Suggestions so far include:

  • “Hiking pants, typically made of really lightweight nylon or polyester,”
  • “Linen, linen blends, thin cotton (like madras and crinkle cotton) are your friends.”
  • “Yoga pants.”
  • Natural High (2400 Main Street, Santa Monica) sells these amazing hemp/cotton pants.”
  • And finally: “What about man-pris? Capri pants for dudes.”

Can anyone else help a brother out before he starts seeking out “man-pris?”

17 Replies to “So, its hot, but you gotta wear pants…”

  1. Shit, wear whats comfortable and fuck what anyone else says.
    That said daisy maes and dolphins are about the only WTN items for men.

  2. As I type I am wearing a pair of army green Nice Collective “man-pris”(Barney’s) and black Crocs(buy em anywhere).

    I forgot all about my Utilikilt, draggin that out tonight!

  3. I’m totally loving Utilikilts, yep. Super hot. The sig other has one and I get all hot & bothered about the whole thing.

    That said, those “man-pris” sound like “I’m a bicyclist and cut off the bottom six inches off these pants so I won’t get chewed up by my bike.” And I have to cop to finding that kinda sexy as well.

    please, for the love of god, no yoga pants on men. ever. ever.

    ever.

  4. What low blow? I allowed pretty much anything except two items?
    Even kilts would work as I understand they are about the ultimate in keeping your junk all nice and breezy cool.

  5. What’s wrong with linen? That’s a great idea. Or seersucker, if you want to class it up. They’re the fabric of choice for dressing nice in a humid ass summer in the deep south.

    Uh, I have a feeling if someone is not willing to wear shorts they ain’t going to sport a utilikilt.

  6. Hi, Self-Appointed LA Style Guy here. I am not a fan of the man-pris. They’re just wrong. But “I don’t wear shorts?” Please. Get thee to H & M for cool, slim fit shorts unburdened by cargo pockets and such. It will change your entire shorts awareness– seriously. I scored three pairs (they’re inexpensive– it’s H & M after all.) Now if my west side gal pal will just stop calling them patio pants, the little bitch.
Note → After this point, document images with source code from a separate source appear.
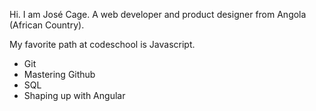 Hi. I am José Cage. A web developer and product designer from Angola (African Country).

My favorite path  at codeschool is Javascript.

* Git
* Mastering Github
* SQL
* Shaping up with Angular
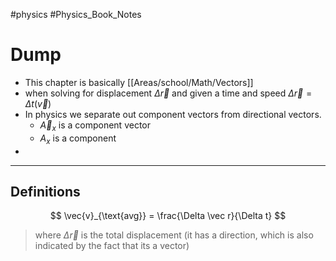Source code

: #physics #Physics_Book_Notes 

# Dump 
-  This chapter is basically [[Areas/school/Math/Vectors]]
- when solving for displacement $\Delta \vec r$  and given a time and speed $\Delta \vec r =\Delta t(\vec{v})$ 
- In physics we separate out component vectors from directional vectors. 
	- $\vec{A}_{x}$ is a component vector 
	- $A_{x}$ is a component
- 



****
## Definitions
$$
\vec{v}_{\text{avg}} = \frac{\Delta \vec r}{\Delta t}
$$
> where $\Delta \vec r$ is the total displacement (it has a direction, which is also indicated by the fact that its a vector)

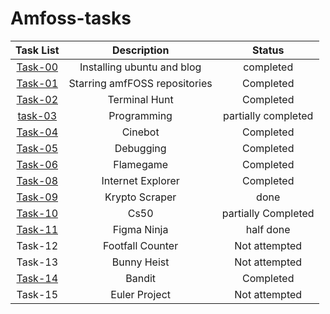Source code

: # Amfoss-tasks

| Task List | Description | Status |
| :-:       | :-:         | :-:    |
| [Task-00](https://github.com/shivamkhatter/Amfoss-tasks/tree/main/Task-00)   | Installing ubuntu and blog | completed |
| [Task-01](https://github.com/shivamkhatter/Amfoss-tasks/tree/main/Task-01)   | Starring amfFOSS repositories | Completed |
| [Task-02](https://github.com/shivamkhatter/Amfoss-tasks/tree/main/Task-02)   | Terminal Hunt | Completed |
| [task-03](https://github.com/shivamkhatter/Amfoss-tasks/tree/main/task-03)   | Programming | partially completed |
| [Task-04](https://github.com/shivamkhatter/Amfoss-tasks/tree/main/task-04)   | Cinebot | Completed |
| [Task-05](https://github.com/shivamkhatter/Amfoss-tasks/tree/main/task-05)   | Debugging | Completed |
| [Task-06](https://github.com/shivamkhatter/Amfoss-tasks/tree/main/task-06)   | Flamegame | Completed |
| [Task-08](https://github.com/shivamkhatter/Amfoss-tasks/tree/main/task-08)   | Internet Explorer | Completed |
| [Task-09](https://github.com/shivamkhatter/Amfoss-tasks/tree/main/task-09)   | Krypto Scraper |  done |
| [Task-10](https://github.com/shivamkhatter/Amfoss-tasks/tree/main/task-10)   | Cs50 | partially Completed |
| [Task-11]( https://github.com/shivamkhatter/Amfoss-tasks/tree/main/task-11)  | Figma Ninja | half done |
| Task-12   | Footfall Counter | Not attempted |
| Task-13   | Bunny Heist | Not attempted |
| [Task-14](https://github.com/shivamkhatter/Amfoss-tasks/tree/main/task-14)   | Bandit | Completed |
| Task-15   | Euler Project | Not attempted |

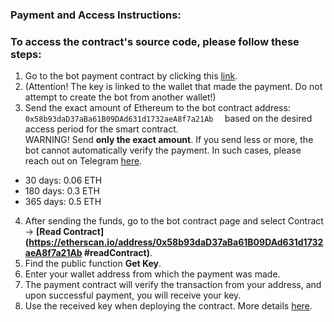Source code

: 
### Payment and Access Instructions:

### To access the contract's source code, please follow these steps:

1.  Go to the bot payment contract by clicking this  [link](https://etherscan.io/address/0x58b93daD37aBa61B09DAd631d1732aeA8f7a21Ab ).
2. (Attention! The key is linked to the wallet that made the payment. Do not attempt to create the bot from another wallet!)
3.  Send the exact amount of Ethereum to the bot contract address:  
    `0x58b93daD37aBa61B09DAd631d1732aeA8f7a21Ab  `
    based on the desired access period for the smart contract.  
    WARNING! Send  **only the exact amount**. If you send less or more, the bot cannot automatically verify the payment. In such cases, please reach out on Telegram  [here](https://t.me/JaredsuppETH).

-   30 days: 0.06 ETH
-   180 days: 0.3 ETH
-   365 days: 0.5 ETH

4.  After sending the funds, go to the bot contract page and select  Contract  →  **[Read Contract](https://etherscan.io/address/0x58b93daD37aBa61B09DAd631d1732aeA8f7a21Ab #readContract)**.
5.  Find the public function  **Get Key**.
6.  Enter your wallet address from which the payment was made.
7.  The payment contract will verify the transaction from your address, and upon successful payment, you will receive your key.
8.  Use the received key when deploying the contract. More details  [here](https://jaredfromsubway-eth.com/source_code.html).

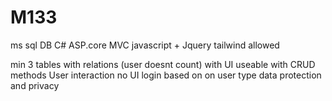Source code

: # M133

ms sql DB
C# ASP.core MVC
javascript + Jquery
tailwind allowed

min 3 tables with relations (user doesnt count) with UI
	useable with CRUD methods
User interaction no UI
	login based on on user type
data protection and privacy
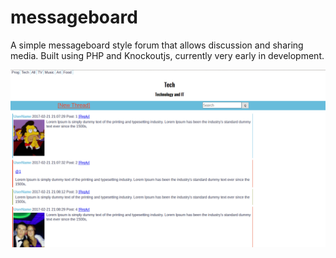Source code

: # messageboard


A simple messageboard style forum that allows discussion and sharing media.
Built using PHP and Knockoutjs, currently very early in development.

![GitHub Logo](https://github.com/Bendat/messageboard/blob/master/Screenshots/thread.png?raw=true)
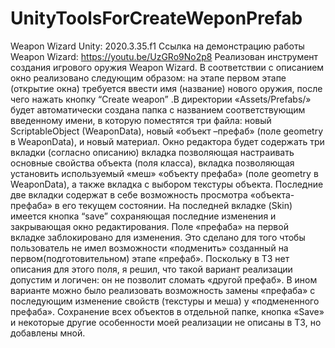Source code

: # UnityToolsForCreateWeponPrefab

Weapon Wizard
Unity: 2020.3.35.f1
Ссылка на демонстрацию работы Weapon Wizard:  https://youtu.be/UzGRo9No2p8
Реализован инструмент создания игрового оружия Weapon Wizard. В соответствии с описанием окно реализовано следующим образом:  на этапе первом этапе (открытие окна) требуется ввести имя (название) нового оружия, после чего нажать кнопку “Create weapon” .В директории «Assets/Prefabs/» будет автоматически создана папка с названием соответствующим  введенному имени, в которую поместятся три файла: новый ScriptableObject  (WeaponData), новый «объект –префаб» (поле geometry в WeaponData), и новый материал. Окно редактора будет содержать три вкладки (согласно описанию) вкладка позволяющая настраивать основные свойства объекта (поля класса),  вкладка позволяющая установить используемый «меш» «объекту префаба» (поле geometry в WeaponData),  а также вкладка с выбором текстуры объекта. Последние две вкладки содержат в себе возможность просмотра «объекта-префаба» в его текущем состоянии. На последней вкладке (Skin) имеется кнопка “save” сохраняющая последние изменения и закрывающая окно редактирования.  Поле «префаба» на первой вкладке заблокировано для изменения. Это сделано для того чтобы пользователь не имел возможности «подменить» созданный на первом(подготовительном) этапе «префаб». Поскольку в ТЗ нет описания для этого поля,  я решил, что такой вариант реализации допустим и логичен:  он не позволит сломать «другой префаб». В ином варианте можно было реализовать возможность замены «префаба» с последующим изменение свойств (текстуры и меша) у «подмененного префаба». Сохранение всех объектов  в отдельной папке, кнопка «Save» и некоторые другие особенности моей реализации не описаны в ТЗ, но добавлены мной.
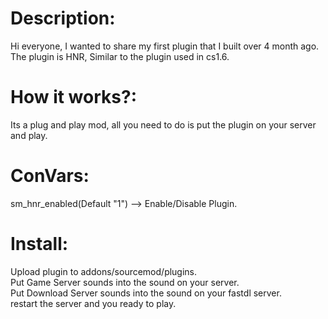# Description:
Hi everyone, I wanted to share my first plugin that I built over 4 month ago.\
The plugin is HNR, Similar to the plugin used in cs1.6.

# How it works?:
Its a plug and play mod, all you need to do is put the plugin on your server and play.

# ConVars:
sm_hnr_enabled(Default "1") --> Enable/Disable Plugin.

# Install:
Upload plugin to addons/sourcemod/plugins.\
Put Game Server sounds into the sound on your server.\
Put Download Server sounds into the sound on your fastdl server.\
restart the server and you ready to play.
  7. Linen is great because it’s an extremely breathable fabric. So if the guy is too modest to wear shorts (which most likely means there is NO way he would wear any kind of kilt), go get some linen drawstring pants or something along those lines. They’re thin, light, very comfortable, and air goes right through them. The only problem is they crease/wrinkle very easily.

    That said, I wear ’em all – linen pants, shorts, and my kilt (Tartan, not Utilikilt). No man-pris though.

  8. What the hell happened to a decent pair of wool trousers? They allow one’s legs to breathe, and a nicely made pair (there are tens of thousands of pairs out there at the second-hand and thrift shoppes of southern California) looks nice with a clean short-sleeved shirt. Hell, in this heat, even a clean T-shirt (untucked, to boot) does not look bad with a decent pair. They are quite comfortable, and as a 6’3″ semi-scottish bastard with legs that are no less limber than John Cleese (and just as lanky, I might add), I can assure you a nice pair of wool trousers does wonders for style and comfort.